I have 2 physical machines where I run Elastic and Kibana on

120 - Master Node and a Data Node
121 - Data Node

I have 8C/64GB Ram and 4TB of hard drive space on them.

the clusters are setup and the indices have replicated on both 120 and 121.

My issues is on Kibana. Should kibana run on 120 and 121? Or just 120 or 121? Also I get the 30000ms timeout errors because I have approximately 3 billion transactions in Elastic that people run searches/dashboards on. And quite a bit of times, especially if 2 or more users are doing something, the system times out. How do I solve this issue?

I'd run it on 121, as you have the master using memory on 120

What size is your heap?

Heap is set at 28GB. Also note that data ONLY gets added to Elastic once a day! About 10 million records inserted.

So you're a mainly RO use case, merge your segments to a reasonable degree post load - merging to a single segment will probably take too long with 64gb RAM and a HDD

You could increase the search timeout (if acceptable)

If not, then you need to either optimise your mappings/indices or add more hardware

How large are your indices? How many indices and shards do you have in the cluster?

What's an RO? and I do have SSDs sorry for not clarifying earlier.

My seed index is about 800GB. It's the largest one. Has 1.1 billion transactions. The rest are around 10 million each per day and are about 10gb in size.

At the moment I only have 2 total indices. Shards setting is at default. So not entirely sure.

Can you provide the output of the _cat/indices API? It sounds like you have quite large shards, which can impact query performance.

What type of queries are you running? What does CPU usage, disk I/O and iowait look like while you are querying?

Please don't post images of text as they are hardly readable and not searchable.

Instead paste the text and format it with </> icon. Check the preview window.

I can see that you have one index with a single primary shard of 894.1GB. The replica is the same size. This is likely going to be very slow to query as each query is single-threaded against each shard. I would recommend you reindex this into a new index with e.g. 30 primary shards. When you do so I would recommend you also set the number_of_routing_shards to e.g. 120 so you later on can use the split index API if needed. This assume you are on a reasonablt recent version.

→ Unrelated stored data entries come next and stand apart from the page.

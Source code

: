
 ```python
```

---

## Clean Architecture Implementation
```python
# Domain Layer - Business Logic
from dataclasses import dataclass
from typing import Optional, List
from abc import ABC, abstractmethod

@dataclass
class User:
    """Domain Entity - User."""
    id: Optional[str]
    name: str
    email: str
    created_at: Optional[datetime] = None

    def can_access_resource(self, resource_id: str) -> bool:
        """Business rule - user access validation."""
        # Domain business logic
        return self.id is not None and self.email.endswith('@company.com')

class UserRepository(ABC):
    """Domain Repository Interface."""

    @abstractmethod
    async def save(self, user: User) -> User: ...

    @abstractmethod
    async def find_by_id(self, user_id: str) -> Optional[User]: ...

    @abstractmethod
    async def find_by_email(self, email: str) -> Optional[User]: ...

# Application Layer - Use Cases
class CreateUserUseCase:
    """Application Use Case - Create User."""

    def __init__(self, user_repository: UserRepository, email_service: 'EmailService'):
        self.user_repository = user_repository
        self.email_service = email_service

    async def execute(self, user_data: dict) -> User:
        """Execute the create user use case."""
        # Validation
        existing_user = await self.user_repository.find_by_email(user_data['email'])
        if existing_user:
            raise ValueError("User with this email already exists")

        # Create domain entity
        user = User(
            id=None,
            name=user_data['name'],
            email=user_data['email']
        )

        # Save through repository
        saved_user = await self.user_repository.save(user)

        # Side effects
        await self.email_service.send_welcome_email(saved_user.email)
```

Will post in a minute, just to play with some settings I am trying to reindex and change the default to 5 shards and 2 replicas. I have 2 physical nodes. I want to see if the performance changes if the index is sharded. I understand that 1TB is a fairly large and has to be reindexed.

We are on the latest and greatest 7.2!

Then you MAY be able to use the split index API without reindexing.

Wow 30 primaries?

Yes, that will get you down to 30GB per shard. You could go a bit bigger, but that will allow you to grow for a while.

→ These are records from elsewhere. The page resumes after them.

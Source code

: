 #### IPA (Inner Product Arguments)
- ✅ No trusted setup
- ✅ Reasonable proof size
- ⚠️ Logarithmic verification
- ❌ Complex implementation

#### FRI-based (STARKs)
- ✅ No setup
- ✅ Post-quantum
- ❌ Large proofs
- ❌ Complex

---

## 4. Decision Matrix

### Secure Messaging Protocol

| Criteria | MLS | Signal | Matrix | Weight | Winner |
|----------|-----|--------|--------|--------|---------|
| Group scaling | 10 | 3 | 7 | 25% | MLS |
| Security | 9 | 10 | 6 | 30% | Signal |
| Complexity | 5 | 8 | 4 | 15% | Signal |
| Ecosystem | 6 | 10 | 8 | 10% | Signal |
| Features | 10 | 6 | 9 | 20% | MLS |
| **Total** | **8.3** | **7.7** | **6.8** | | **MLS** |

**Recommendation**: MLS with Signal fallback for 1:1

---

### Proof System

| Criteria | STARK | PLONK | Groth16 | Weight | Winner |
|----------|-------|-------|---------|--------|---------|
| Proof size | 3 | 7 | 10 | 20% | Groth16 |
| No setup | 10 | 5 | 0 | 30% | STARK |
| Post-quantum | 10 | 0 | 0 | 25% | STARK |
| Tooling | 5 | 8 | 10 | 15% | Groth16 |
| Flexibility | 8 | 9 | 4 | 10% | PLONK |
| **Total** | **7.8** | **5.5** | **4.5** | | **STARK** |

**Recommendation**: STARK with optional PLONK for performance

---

So you would just change "number_of_shards" : 50 and "number_of_replicas" : 2 (is 2 enough?)

we split daily indexes into smaller bits and they are generally 10GB per day so 30 or 50 shards would mean 500MB indexes, would that be an issue?

First check what the index settings of the large index is.

The split is for the really large index only. You want to avoid having lots of really small indices so try to keep the shard size above 10GB for time-based indices.